In addition to the deterministic engine, acroforge ships an **optional, best-effort**
detector that *guesses* where fields belong on a flat vector PDF by reading its
vector geometry and nearby text labels. It handles both common form archetypes:

- **Underline forms** - write-on rules become text fields.
- **Table/grid forms** - bordered table cells become text fields (label-aware: the
  field is placed in the writable area below the label, multi-column cells are split,
  and section-header rows are skipped).
- **Checkboxes** - both vector squares and font glyphs (☐ / ☑ / ☒).

```python
import acroforge as af

pdf = open("form.pdf", "rb").read()

# Inspect candidate fields (a FormManifest); every field has confidence < 1.0
manifest = af.detect(pdf)
for f in manifest.fields:
    print(f.type, f.name, f.rect, f.confidence)

# Or go straight to a fillable PDF (detect() then build())
fillable: bytes = af.make_fillable(pdf)
```

CLI:

```bash
# Print the detected manifest as JSON (review it!)
acroforge detect form.pdf

# Detect and write a fillable PDF in one step
acroforge make-fillable form.pdf fillable.pdf
```

**Read this before relying on it:**

- **Heuristic.** Detection guesses from vector shapes and text proximity.

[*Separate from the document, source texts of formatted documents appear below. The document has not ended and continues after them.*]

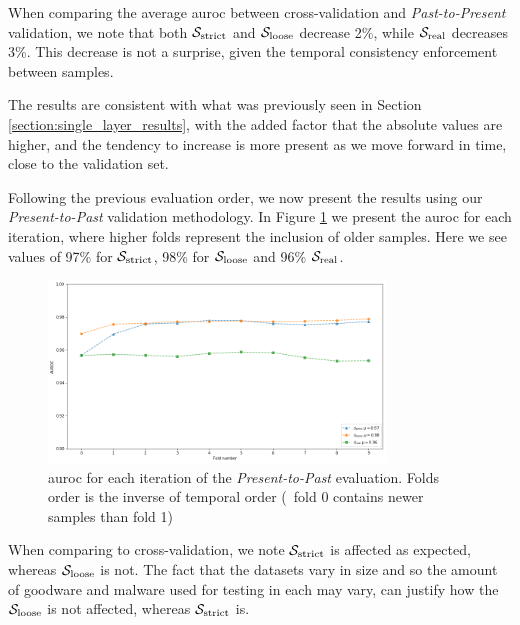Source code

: When comparing the average \gls{auroc} between cross-validation and \textit{Past-to-Present} validation, we note that both $\mathcal{S}_{\mathrm{strict}}$ and $\mathcal{S}_{\mathrm{loose}}$ decrease 2\%, while $\mathcal{S}_{\mathrm{real}}$ decreases 3\%.
This decrease is not a surprise, given the temporal consistency enforcement between samples.

The results are consistent with what was previously seen in Section \ref{section:single_layer_results}, with the added factor that the absolute values are higher, and the tendency to increase is more present as we move forward in time, close to the validation set.

\medskip

Following the previous evaluation order, we now present the results using our \textit{Present-to-Past} validation methodology.
In Figure \ref{fig:presentpast_improved} we present the \gls{auroc} for each iteration, where higher folds represent the inclusion of older samples. Here we see values of 97\% for $\mathcal{S}_{\mathrm{strict}}$, 98\% for $\mathcal{S}_{\mathrm{loose}}$ and 96\% $\mathcal{S}_{\mathrm{real}}$.

\begin{figure}[!h]
	\centering
	\includegraphics[width=0.8\textwidth]{Figures/presentpast_improved.png}
	\caption[Multi layer results for dynamic features in \textit{Present-to-Past}.]{\gls{auroc} for each iteration of the \textit{Present-to-Past} evaluation. Folds order is the inverse of temporal order (\ie\ fold 0 contains newer samples than fold 1)}
	\label{fig:presentpast_improved}
\end{figure}

When comparing to cross-validation, we note $\mathcal{S}_{\mathrm{strict}}$ is affected as expected, whereas $\mathcal{S}_{\mathrm{loose}}$ is not.
The fact that the datasets vary in size and so the amount of goodware and malware used for testing in each may vary, can justify how the $\mathcal{S}_{\mathrm{loose}}$ is not affected, whereas $\mathcal{S}_{\mathrm{strict}}$ is.


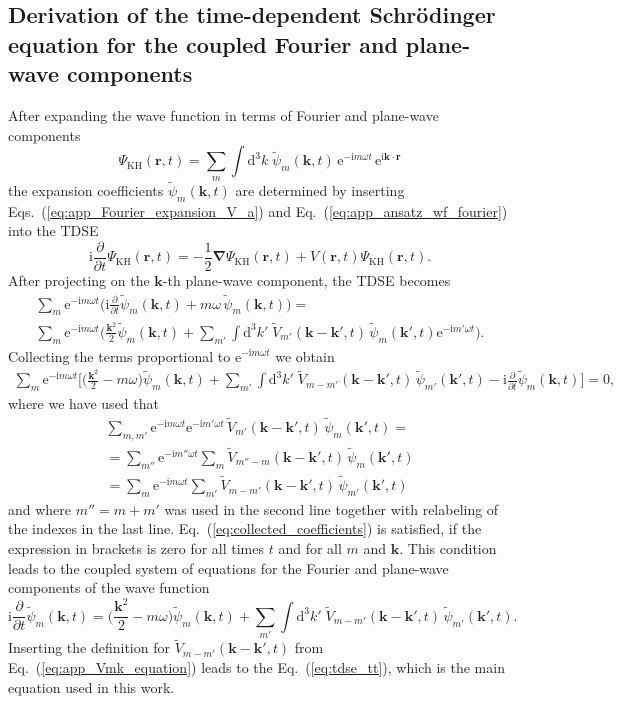 \documentclass[
pra%
,preprint%
,amssymb, nobibnotes, aps, superscriptaddress, floatfix]{revtex4}
\renewcommand{\imath}{\mathrm{i}}
\newcommand{\dd}{\mathrm{d}}
\newcommand{\rv}{\mathbf{r}}
\newcommand{\kv}{\mathbf{k}}
\newcommand{\khsub}{\mathrm{KH}}
\newcommand{\psit}{\widetilde{\psi}}
\newcommand{\Vt}{\widetilde{V}}
\newcommand{\intK}{\int \dd^3 k}
\newcommand{\Vidx}[1]{\Vt_{#1}}
\newcommand{\Vmkp}{\Vidx{m'}(\kv-\kv', t)} %
\newcommand{\Vmpkp}{\Vidx{m-m'}(\kv-\kv', t)}
\newcommand{\Pidx}[1]{\psit_{#1}}
\newcommand{\Pmk}{\Pidx{m}(\kv, t)} %
\newcommand{\Pmkp}{\Pidx{m}(\kv', t)}
\newcommand{\Pmpkp}{\Pidx{m'}(\kv', t)} %
\def\e#1{\mathrm{e}^{#1}}
\begin{document}
\subsection{Derivation of the time-dependent Schr\"{o}dinger equation for the coupled Fourier and plane-wave components}

After expanding the wave function in terms of Fourier and plane-wave components
\begin{equation}
\Psi_{\khsub}(\rv, t) = \sum_{m} \intK \; \Pmk \, \e{-\imath m \omega t} \, \e{\imath \kv \cdot \rv} \label{eq:app_ansatz_wf_fourier}
\end{equation}
the expansion coefficients $\Pmk$ are determined by inserting Eqs.~(\ref{eq:app_Fourier_expansion_V_a}) and Eq.~(\ref{eq:app_ansatz_wf_fourier}) into the TDSE
\begin{equation}
\imath \frac{\partial}{\partial t} \Psi_\khsub(\rv, t) = -\frac{1}{2} \boldsymbol{\nabla} \Psi_\khsub(\rv, t) + V(\rv, t) \Psi_\khsub(\rv, t).
\end{equation}
After projecting on the $\kv$-th plane-wave component, the TDSE becomes
\begin{multline}
\sum_m \e{-\imath m \omega t} \Big( \imath \frac{\partial}{\partial t} \Pmk +m \omega \, \Pmk \Big) = \\
\sum_m \e{-\imath m \omega t} \Big( \frac{\kv^2}{2} \Pmk + \sum_{m'} \intK' \; \Vmkp \, \Pmkp \e{-\imath m' \omega t} \Big).
\end{multline}
Collecting the terms proportional to $\e{-\imath m \omega t}$ we obtain
\begin{multline}
\sum_m \e{-\imath m \omega t} \Bigg[  \Big(\frac{\kv^2}{2} -m \omega \Big) \Pmk + \sum_{m'} \intK' \; \Vmpkp \, \Pmpkp - \imath \frac{\partial}{\partial t} \Pmk \Bigg] = 0, \label{eq:collected_coefficients}
\end{multline}
where we have used that
\begin{multline}
\sum_{m,m'} \e{-\imath m \omega t} \e{-\imath m' \omega t} \, \Vmkp \, \Pmkp = \\
= \sum_{m''} \e{-\imath m'' \omega t}  \sum_{m} \Vt_{m''-m}(\kv-\kv', t) \, \Pmkp \\
= \sum_{m} \e{-\imath m \omega t} \sum_{m'} \Vmpkp \, \Pmpkp
\end{multline}
and where $m'' = m+m'$ was used in the second line together with relabeling of the indexes in the last line.
Eq.~(\ref{eq:collected_coefficients}) is satisfied, if the expression in brackets is zero for all times $t$ and for all $m$ and $\kv$. This condition leads to the coupled system of equations for the Fourier and plane-wave components of the wave function
\begin{equation}
\imath \frac{\partial}{\partial t} \Pmk  = \Big(\frac{\kv^2}{2} -m \omega \Big) \Pmk + \sum_{m'} \intK' \; \Vmpkp \, \Pmpkp. \label{eq:tdse_Fourier_components}
\end{equation}
Inserting the definition for $\Vmpkp$ from Eq.~(\ref{eq:app_Vmk_equation}) leads to the Eq.~(\ref{eq:tdse_tt}), which is the main equation used in this work.
\end{document}
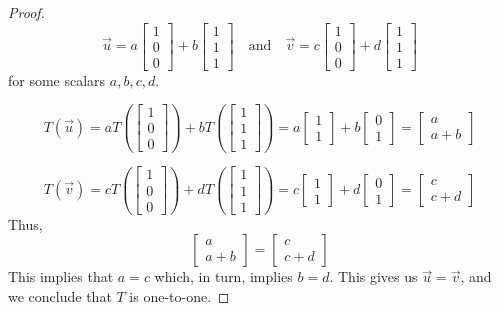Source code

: \documentclass{ximera}
\begin{document}
\begin{example}
\begin{proof}
$$\vec{u}=a\begin{bmatrix}1\\0\\0\end{bmatrix}+b\begin{bmatrix}1\\1\\1\end{bmatrix}\quad\text{and}\quad \vec{v}=c\begin{bmatrix}1\\0\\0\end{bmatrix}+d\begin{bmatrix}1\\1\\1\end{bmatrix}$$
for some scalars $a, b, c, d$.

$$T(\vec{u})=aT\left(\begin{bmatrix}1\\0\\0\end{bmatrix}\right)+bT\left(\begin{bmatrix}1\\1\\1\end{bmatrix}\right)=a\begin{bmatrix}1\\1\end{bmatrix}+b\begin{bmatrix}0\\1\end{bmatrix}=\begin{bmatrix}a\\a+b\end{bmatrix}$$

$$T(\vec{v})=cT\left(\begin{bmatrix}1\\0\\0\end{bmatrix}\right)+dT\left(\begin{bmatrix}1\\1\\1\end{bmatrix}\right)=c\begin{bmatrix}1\\1\end{bmatrix}+d\begin{bmatrix}0\\1\end{bmatrix}=\begin{bmatrix}c\\c+d\end{bmatrix}$$
Thus,
$$\begin{bmatrix}a\\a+b\end{bmatrix}=\begin{bmatrix}c\\c+d\end{bmatrix}$$
This implies that $a=c$ which, in turn, implies $b=d$.  This gives us $\vec{u}=\vec{v}$, and we conclude that $T$ is one-to-one.


\end{proof}
\end{example}
\end{document}
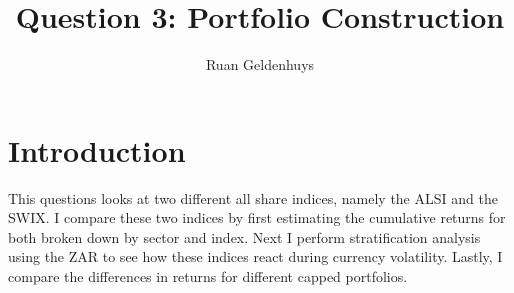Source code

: \documentclass[11pt,preprint, authoryear]{elsarticle}
\numberwithin{equation}{section}
\numberwithin{figure}{section}
\numberwithin{table}{section}
\begin{document}
\begin{frontmatter}  %

\title{Question 3: Portfolio Construction}





\author[Add1]{Ruan Geldenhuys}





\address[Add1]{Stellenbosch University, Stellenbosch, South Africa}



\vspace{1cm}





\vspace{0.5cm}

\end{frontmatter}

\setcounter{footnote}{0}



\pagestyle{fancy}
\chead{}
\rhead{}
\lfoot{}
\rfoot{}
\lhead{}
\cfoot{}


\headsep 35pt %




\hypertarget{introduction}{%
\section{Introduction}\label{introduction}}

This questions looks at two different all share indices, namely the ALSI
and the SWIX. I compare these two indices by first estimating the
cumulative returns for both broken down by sector and index. Next I
perform stratification analysis using the ZAR to see how these indices
react during currency volatility. Lastly, I compare the differences in
returns for different capped portfolios.
\end{document}
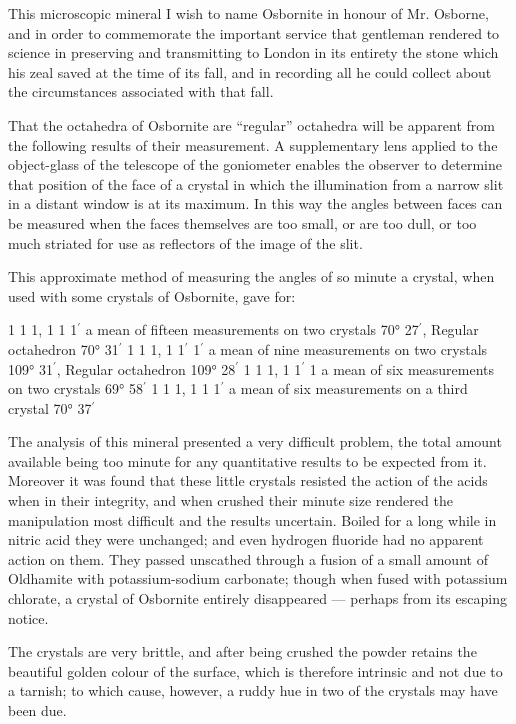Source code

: \documentclass[a4paper, 12pt, oneside]{article}
\begin{document}
This microscopic mineral I wish to name Osbornite in honour of Mr. Osborne, and in order to commemorate the important service that gentleman rendered to science in preserving and transmitting to London in its entirety the stone which his zeal saved at the time of its fall, and in recording all he could collect about the circumstances associated with that fall.

That the octahedra of Osbornite are ``regular'' octahedra will be apparent from the following results of their measurement. A supplementary lens applied to the object-glass of the telescope of the goniometer enables the observer to determine that position of the face of a crystal in which the illumination from a narrow slit in a distant window is at its maximum. In this way the angles between faces can be measured when the faces themselves are too small, or are too dull, or too much striated for use as reflectors of the image of the slit.

This approximate method of measuring the angles of so minute a crystal, when used with some crystals of Osbornite, gave for:

1 1 1, 1 1 1$^{\prime}$ a mean of fifteen measurements on two crystals 70° 27$^{\prime}$, Regular octahedron 70° 31$^{\prime}$  
1 1 1, 1 1$^{\prime}$ 1$^{\prime}$ a mean of nine measurements on two crystals 109° 31$^{\prime}$, Regular octahedron 109° 28$^{\prime}$  
1 1 1, 1 1$^{\prime}$ 1 a mean of six measurements on two crystals 69° 58$^{\prime}$  
1 1 1, 1 1 1$^{\prime}$ a mean of six measurements on a third crystal 70° 37$^{\prime}$

The analysis of this mineral presented a very difficult problem, the total amount available being too minute for any quantitative results to be expected from it. Moreover it was found that these little crystals resisted the action of the acids when in their integrity, and when crushed their minute size rendered the manipulation most difficult and the results uncertain. Boiled for a long while in nitric acid they were unchanged; and even hydrogen fluoride had no apparent action on them. They passed unscathed through a fusion of a small amount of Oldhamite with potassium-sodium carbonate; though when fused with potassium chlorate, a crystal of Osbornite entirely disappeared --- perhaps from its escaping notice.

The crystals are very brittle, and after being crushed the powder retains the beautiful golden colour of the surface, which is therefore intrinsic and not due to a tarnish; to which cause, however, a ruddy hue in two of the crystals may have been due.
\end{document}
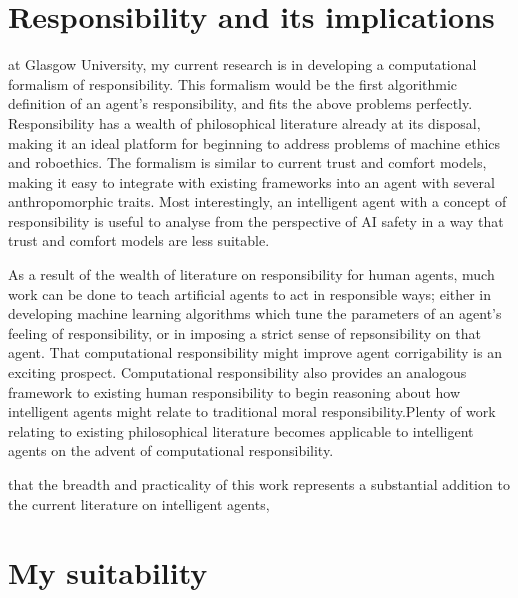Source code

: \section{Responsibility and its implications}
 at Glasgow University, my current research is in developing a computational formalism of responsibility. This formalism would be the first algorithmic definition of an agent's responsibility, and fits the above problems perfectly. Responsibility has a wealth of philosophical literature already at its disposal, making it an ideal platform for beginning to address problems of machine ethics and roboethics. The formalism is similar to current trust and comfort models, making it easy to integrate with existing frameworks into an agent with several anthropomorphic traits. Most interestingly, an intelligent agent with a concept of responsibility is useful to analyse from the perspective of AI safety in a way that trust and comfort models are less suitable.\par

As a result of the wealth of literature on responsibility for human agents, much work can be done to teach artificial agents to act in responsible ways; either in developing machine learning algorithms which tune the parameters of an agent's feeling of responsibility, or in imposing a strict sense of repsonsibility on that agent.  That computational responsibility might improve agent corrigability\cite{corrigability} is an exciting prospect. Computational responsibility also provides an analogous framework to existing human responsibility to begin reasoning about how intelligent agents might relate to traditional moral responsibility.Plenty of work relating to existing philosophical literature becomes applicable to intelligent agents on the advent of computational responsibility.\par

 that the breadth and practicality of this work represents a substantial addition to the current literature on intelligent agents, 

\section{My suitability}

It will
  miss fields and invent spurious ones.
- **Vector-only.** It reads the PDF's vector content stream. **Scanned (image-only)
  PDFs are refused** with `ScannedPDFError` - there is no OCR.
- **Confidence-scored.** Every detected `FieldSpec` carries `confidence < 1.0` to
  flag it as a guess. Explicitly authored specs use `confidence = 1.0`.
- **Meant to be reviewed.** Treat the output of `detect()` / `make-fillable` as a
  *draft* manifest to inspect and correct, not a finished form.
- **No accuracy claims.** We make no promise about detection precision or recall on
  any form. Quality varies wildly by document.
- **No AI.** There are no models, no inference, no network calls - just deterministic
  geometry heuristics over the PDF's own vectors.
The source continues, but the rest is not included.